Similar to maternal morbidity, neonatal outcomes did not differ markedly between Groups I and II in the present study. The incidence of postpartum acidosis (pH < 7.1) or severe metabolic acidosis (pH < 7.0) were similar in both groups. Further essential parameters, such as the 5-min Apgar scores below 6 or 7 or Apgar scores at 10 min, did not differ statistical significantly between the two groups. In our study, the proportion of 5-min Apgar scores below 7 (1.3% in Group I and 2.0% in Group II) were higher than the medial rate reported in the literature (less than 1%) [35], which could be expected due to our high-risk collective. On the other hand, transfer rates to the neonatal care unit were significantly higher in Group II than in Group I (11.7% vs. 4.4%). Unfortunately, we could not find a reasonable explanation about this difference, which may be associated with the development of a more safe and accurate neonatal examination and surveillance in the last years, an issue which seems to be multifactorial [36]. Further research is needed in order to enlighten this field.

Sepsis and infection rates were not included in this analysis because of the small number of cases. Moreover, it was not possible to analyze the rate of preeclampsia because of a change in diagnostic criteria during the study period. Two recent studies [37, 38] investigating morbidity and CD prevention rates after application of the new labor guidelines showed no association between the duration of the second stage of labor and maternal or neonatal morbidity. However, some studies revealed increased rates of chorioamnionitis, sepsis, uterine atony, and third- or fourth-degree perineal lacerations after a prolonged second stage of labor [16, 39]. A prolonged second stage with the aim of reducing CD rates may be associated with higher maternal and neonatal morbidity rates. Thus, this strategy is still a controversially discussed issue.

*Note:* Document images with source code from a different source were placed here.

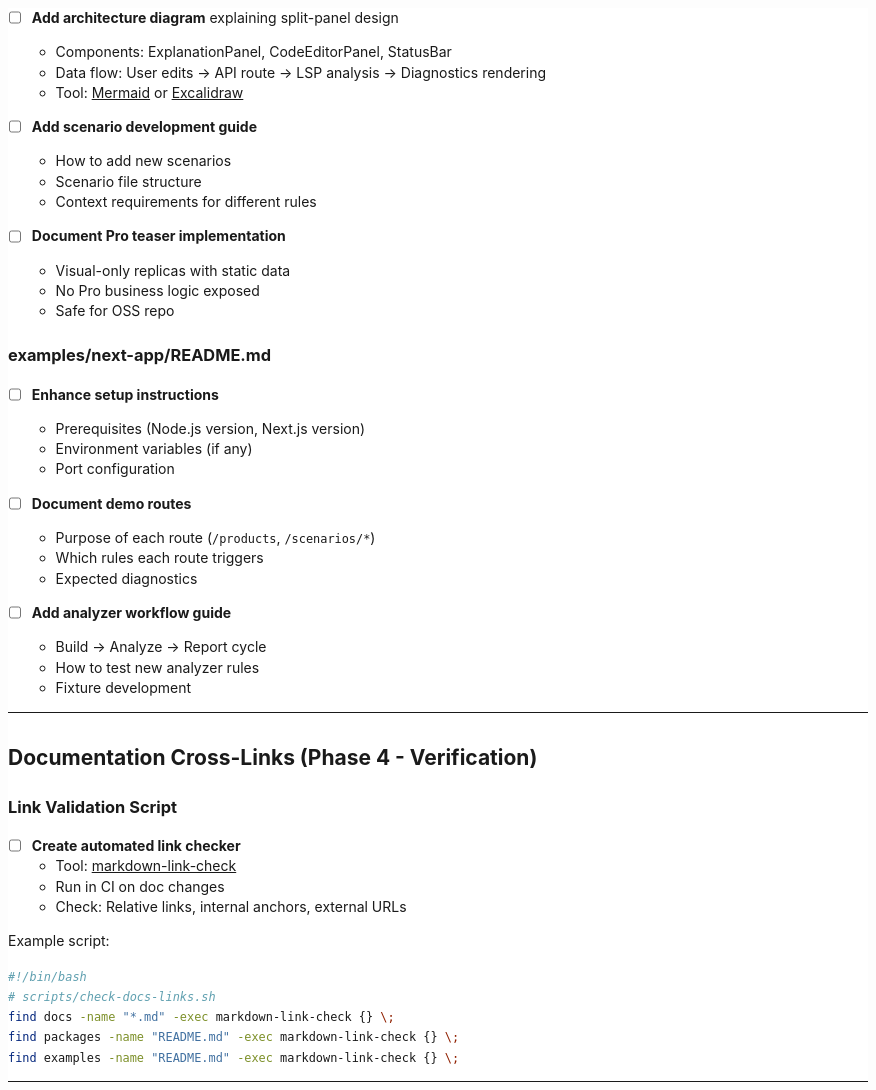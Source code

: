 - [ ] **Add architecture diagram** explaining split-panel design
  - Components: ExplanationPanel, CodeEditorPanel, StatusBar
  - Data flow: User edits → API route → LSP analysis → Diagnostics rendering
  - Tool: [Mermaid](https://mermaid.js.org/) or [Excalidraw](https://excalidraw.com/)

- [ ] **Add scenario development guide**
  - How to add new scenarios
  - Scenario file structure
  - Context requirements for different rules

- [ ] **Document Pro teaser implementation**
  - Visual-only replicas with static data
  - No Pro business logic exposed
  - Safe for OSS repo

### examples/next-app/README.md

- [ ] **Enhance setup instructions**
  - Prerequisites (Node.js version, Next.js version)
  - Environment variables (if any)
  - Port configuration

- [ ] **Document demo routes**
  - Purpose of each route (`/products`, `/scenarios/*`)
  - Which rules each route triggers
  - Expected diagnostics

- [ ] **Add analyzer workflow guide**
  - Build → Analyze → Report cycle
  - How to test new analyzer rules
  - Fixture development

---

## Documentation Cross-Links (Phase 4 - Verification)

### Link Validation Script

- [ ] **Create automated link checker**
  - Tool: [markdown-link-check](https://github.com/tcort/markdown-link-check)
  - Run in CI on doc changes
  - Check: Relative links, internal anchors, external URLs

Example script:

```bash
#!/bin/bash
# scripts/check-docs-links.sh
find docs -name "*.md" -exec markdown-link-check {} \;
find packages -name "README.md" -exec markdown-link-check {} \;
find examples -name "README.md" -exec markdown-link-check {} \;
```

---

To our knowledge, the current study is the first to analyze the outcome of patients undergoing TOLAC before and after the new recommendations of the ACOG/SMFM [13], especially with regard to the duration of the second stage of labor. Statistical bias was reduced by the fact that the present investigation was a multicenter study in a large population with homogenous groups. However, the limitations of the study are worthy of mention. The retrospective design called for a careful interpretation of the results. Factors such as physician’s or midwife’s experience and preferences were not assessed, and might have accounted for the results. Furthermore, the retrospective design of the present study provided a relatively large study population, but was limited by the documentation performed during the deliveries. Moreover, the size of the study didn’t not allow us to perform a multivariate regression analysis, which may negatively influence our results and increase the risk of statistical bias. On the other hand, after the establishment of the new guidelines, it will be difficult to perform a prospective study with sufficient numbers of patients.

Conclusions

The present study provides new data about the outcome of TOLAC after the establishment of the ACOG/SMFM recommendations concerning the duration of the second stage of labor. Notably, the investigation revealed that a prolonged second stage of labor does not necessarily lead to more vaginal births after TOLAC. We also observed a reduction in vaginal operative deliveries. Further studies will have to evaluate the role of the second stage of labor on CD rates, especially in TOLAC. Several thousands of patients will be needed to obtain statistically robust data concerning severe maternal and neonatal complications. Moreover, prospective studies will be likely to provide valuable data on the care of women with VBAC. Women undergoing TOLAC are known to be subject to a higher risk of obstetric complications; normal labor curves have not been assessed for them. Based on the existing data, we conclude that women who have no contraindications for vaginal delivery should be encouraged to undergo TOLAC after a careful medical assessment. This should be accompanied by careful monitoring at well-equipped centers with facilities for immediate operative procedures.